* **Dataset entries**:

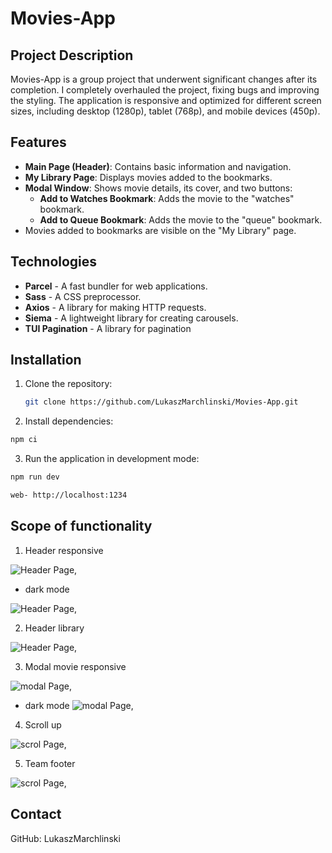 # Movies-App

## Project Description

Movies-App is a group project that underwent significant changes after its completion. I completely
overhauled the project, fixing bugs and improving the styling. The application is responsive and
optimized for different screen sizes, including desktop (1280p), tablet (768p), and mobile devices
(450p).

## Features

- **Main Page (Header)**: Contains basic information and navigation.
- **My Library Page**: Displays movies added to the bookmarks.
- **Modal Window**: Shows movie details, its cover, and two buttons:
  - **Add to Watches Bookmark**: Adds the movie to the "watches" bookmark.
  - **Add to Queue Bookmark**: Adds the movie to the "queue" bookmark.
- Movies added to bookmarks are visible on the "My Library" page.

## Technologies

- **Parcel** - A fast bundler for web applications.
- **Sass** - A CSS preprocessor.
- **Axios** - A library for making HTTP requests.
- **Siema** - A lightweight library for creating carousels.
- **TUI Pagination** - A library for pagination

## Installation

1. Clone the repository:

   ```bash
   git clone https://github.com/LukaszMarchlinski/Movies-App.git

   ```

2. Install dependencies:

```bash
npm ci
```

3. Run the application in development mode:

```bash
npm run dev
```

```bash
web- http://localhost:1234
```

## Scope of functionality

1. Header responsive

![Header Page](./src/images/Readme/header.png),

- dark mode

![Header Page](./src/images/Readme/dar%20header.png),

2. Header library

![Header Page](./src/images/Readme/header-library.png),

3. Modal movie responsive

![modal Page](./src/images/Readme/modal.png),

- dark mode ![modal Page](./src/images/Readme/modaldark.png),

4. Scroll up

![scrol Page](./src/images/Readme/up.png),

5. Team footer

![scrol Page](./src/images/Readme/Zrzut%20ekranu%202024-07-25%20161213.png),

## Contact

GitHub: LukaszMarchlinski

* **EXERCISE PROMPT**: Pictures do not belong in the copy. Please reproduce the entries above exactly otherwise.

* **EXERCISE RESULT**:
 # Movies-App

## Project Description

Movies-App is a group project that underwent significant changes after its completion. I completely
overhauled the project, fixing bugs and improving the styling. The application is responsive and
optimized for different screen sizes, including desktop (1280p), tablet (768p), and mobile devices
(450p).

## Features

- **Main Page (Header)**: Contains basic information and navigation.
- **My Library Page**: Displays movies added to the bookmarks.
- **Modal Window**: Shows movie details, its cover, and two buttons:
  - **Add to Watches Bookmark**: Adds the movie to the "watches" bookmark.
  - **Add to Queue Bookmark**: Adds the movie to the "queue" bookmark.
- Movies added to bookmarks are visible on the "My Library" page.

## Technologies

- **Parcel** - A fast bundler for web applications.
- **Sass** - A CSS preprocessor.
- **Axios** - A library for making HTTP requests.
- **Siema** - A lightweight library for creating carousels.
- **TUI Pagination** - A library for pagination

## Installation

1. Clone the repository:

   ```bash
   git clone https://github.com/LukaszMarchlinski/Movies-App.git

   ```

2. Install dependencies:

```bash
npm ci
```

3. Run the application in development mode:

```bash
npm run dev
```

```bash
web- http://localhost:1234
```

## Scope of functionality

1. Header responsive

![Header Page](./src/images/Readme/header.png),

- dark mode

![Header Page](./src/images/Readme/dar%20header.png),

2. Header library

![Header Page](./src/images/Readme/header-library.png),

3. Modal movie responsive

![modal Page](./src/images/Readme/modal.png),

- dark mode ![modal Page](./src/images/Readme/modaldark.png),

4. Scroll up

![scrol Page](./src/images/Readme/up.png),

5. Team footer

![scrol Page](./src/images/Readme/Zrzut%20ekranu%202024-07-25%20161213.png),

## Contact

GitHub: LukaszMarchlinski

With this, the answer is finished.